[MATERIALS PROVIDED — start]
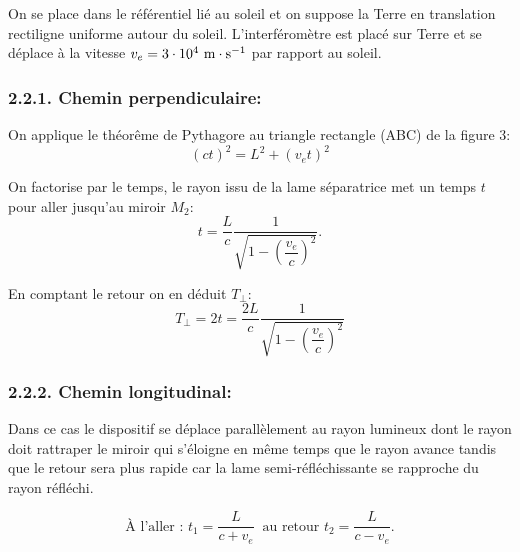 \documentclass[french, a4paper, 10pt, twocolumn, landscape]{article}
\begin{document}
On se place dans le référentiel lié au soleil et on suppose la Terre en translation rectiligne uniforme autour du soleil. L'interféromètre est placé sur Terre et se déplace à la vitesse $v_e = 3\cdot 10^4 ~\rm m\cdot s^{-1}$ par rapport au soleil. 

\subsubsection*{2.2.1. Chemin perpendiculaire:}


On applique le théorême de Pythagore au triangle rectangle (ABC) de la figure 3:
\begin{equation}
	(ct)^2=L^2+(v_et)^2 \nonumber
\end{equation}

On factorise par le temps, le rayon issu de la lame séparatrice met un temps $t$ pour aller jusqu'au miroir $M_2$: 
\begin{equation}
	t=\dfrac{L}{c}\dfrac{1}{\sqrt{1-\left(\dfrac{v_e}{c}\right)^2}}. \nonumber
\end{equation}

En comptant le retour on en déduit $T_\perp$:
\begin{equation}
	T_\perp=2t=\dfrac{2L}{c}\dfrac{1}{\sqrt{1-\left(\dfrac{v_e}{c}\right)^2}}
\end{equation}

\subsubsection*{2.2.2. Chemin longitudinal:}


Dans ce cas le dispositif se déplace parallèlement au rayon lumineux dont le rayon doit rattraper le miroir qui s'éloigne en même temps que le rayon avance tandis que le retour sera plus rapide car la lame semi-réfléchissante se rapproche du rayon réfléchi.

\begin{equation}
	\text{À l'aller : } t_{1} = \dfrac{L}{c+v_e}~\text{ au retour } t_2=\dfrac{L}{c-v_e}.\nonumber
\end{equation}
\end{document}
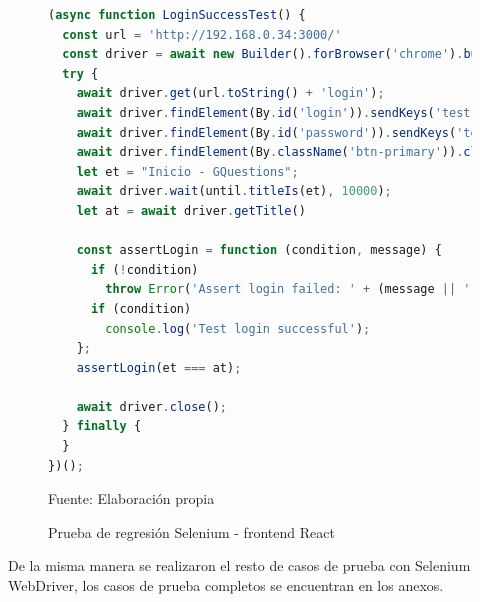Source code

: \documentclass[../Main.tex]{subfiles}
\begin{document}
    \begin{figure}[H]
	\begin{Center}
    \begin{lstlisting}[language=JavaScript]
(async function LoginSuccessTest() {
  const url = 'http://192.168.0.34:3000/'
  const driver = await new Builder().forBrowser('chrome').build();
  try {
    await driver.get(url.toString() + 'login');
    await driver.findElement(By.id('login')).sendKeys('test1@gmail.com');
    await driver.findElement(By.id('password')).sendKeys('test1234');
    await driver.findElement(By.className('btn-primary')).click();
    let et = "Inicio - GQuestions";
    await driver.wait(until.titleIs(et), 10000);
    let at = await driver.getTitle()

    const assertLogin = function (condition, message) {
      if (!condition)
        throw Error('Assert login failed: ' + (message || ''));
      if (condition)
        console.log('Test login successful');
    };
    assertLogin(et === at); 
    
    await driver.close();
  } finally {
  }
})();\end{lstlisting}
        \caption{Prueba de regresión Selenium - frontend React}
	    Fuente: Elaboración propia
        \label{fig:section}
	\end{Center}
    \end{figure}
    
    \begin{justify}
    De la misma manera se realizaron el resto de casos de prueba con Selenium WebDriver, los casos de prueba completos se encuentran en los anexos.
    \end{justify}
\end{document}
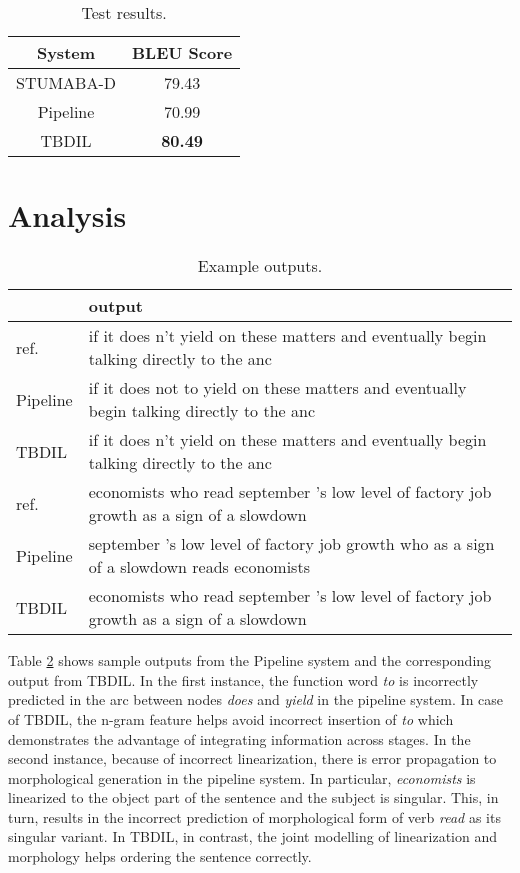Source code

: \documentclass[11pt]{article}
\begin{document}
\begin{table}[t]
\centering
\small
\begin{tabular}{|c|c|}
\hline 
System & BLEU Score \\ 
\hline 
STUMABA-D & 79.43 \\ 
\hline 
Pipeline & 70.99  \\ 
\hline 
TBDIL & \textbf{80.49} \\ 
\hline 
\end{tabular} 
\caption{Test results.}
\label{tbl:test_results}
\end{table}
\section{Analysis}

\begin{table}[!t]
\setlength{\tabcolsep}{3.3pt}
\centering
\footnotesize
\begin{tabular}{l||p{}}
\hline
     & output   \\
\hline
ref. & if it does n't yield on these matters and eventually begin talking directly to the anc\\
Pipeline & if it does not to yield on these matters and eventually begin talking directly to the anc\\
TBDIL & if it does n't yield on these matters and eventually begin talking directly to the anc \\
\hline
ref. & economists who read september 's low level of factory job growth as a sign of a slowdown \\
Pipeline & september 's low level of factory job growth who as a sign of a slowdown reads economists \\
TBDIL & economists who read september 's low level of factory job growth as a sign of a slowdown\\
\hline
\end{tabular}
\caption{Example outputs.}
\label{tab:example-outputs}
\vspace*{-1em}
\end{table}

Table \ref{tab:example-outputs} shows sample outputs from the Pipeline system and the corresponding output from TBDIL. In the first instance, the function word {\it to} is incorrectly predicted in the arc between nodes {\it does} and {\it yield} in the pipeline system. In case of TBDIL, the n-gram feature helps avoid incorrect insertion of {\it to} which demonstrates the advantage of integrating information across stages. In the second instance, because of incorrect linearization, there is error propagation to morphological generation in the pipeline system. In particular, {\it economists} is linearized to the object part of the sentence and the subject is singular. This, in turn, results in the incorrect prediction of morphological form of verb {\it read} as its singular variant. In TBDIL, in contrast, the joint modelling of linearization and morphology helps ordering the sentence correctly.
\end{document}
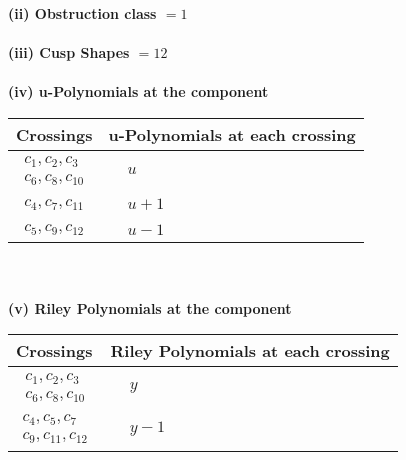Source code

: \documentclass[1p]{elsarticle_modified}
\theoremstyle{definition}
\begin{document}
\flushleft \textbf{(ii) Obstruction class $= 1$}\\~\\
\flushleft \textbf{(iii) Cusp Shapes $= 12$}\\~\\
\newpage\renewcommand{\arraystretch}{1}
\flushleft \textbf{(iv) u-Polynomials at the component}\newline \\
\begin{tabular}{m{50pt}|m{274pt}}
Crossings & \hspace{64pt}u-Polynomials at each crossing \\
\hline $$\begin{aligned}c_{1},c_{2},c_{3}\\c_{6},c_{8},c_{10}\end{aligned}$$&$\begin{aligned}
&u
\end{aligned}$\\
\hline $$\begin{aligned}c_{4},c_{7},c_{11}\end{aligned}$$&$\begin{aligned}
&u+1
\end{aligned}$\\
\hline $$\begin{aligned}c_{5},c_{9},c_{12}\end{aligned}$$&$\begin{aligned}
&u-1
\end{aligned}$\\
\hline
\end{tabular}\\~\\
\newpage\renewcommand{\arraystretch}{1}
\flushleft \textbf{(v) Riley Polynomials at the component}\newline \\
\begin{tabular}{m{50pt}|m{274pt}}
Crossings & \hspace{64pt}Riley Polynomials at each crossing \\
\hline $$\begin{aligned}c_{1},c_{2},c_{3}\\c_{6},c_{8},c_{10}\end{aligned}$$&$\begin{aligned}
&y
\end{aligned}$\\
\hline $$\begin{aligned}c_{4},c_{5},c_{7}\\c_{9},c_{11},c_{12}\end{aligned}$$&$\begin{aligned}
&y-1
\end{aligned}$\\
\hline
\end{tabular}\\~\\
\end{document}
[MATERIALS PROVIDED — finish]
THE TASK
Which lines above hold the word "textbf"? Copy each of them.

OUTPUT OF THE TASK
TBDIL & \textbf{80.49} \\ 
\flushleft \textbf{(ii) Obstruction class $= 1$}\\~\\
\flushleft \textbf{(iii) Cusp Shapes $= 12$}\\~\\
\flushleft \textbf{(iv) u-Polynomials at the component}\newline \\
\flushleft \textbf{(v) Riley Polynomials at the component}\newline \\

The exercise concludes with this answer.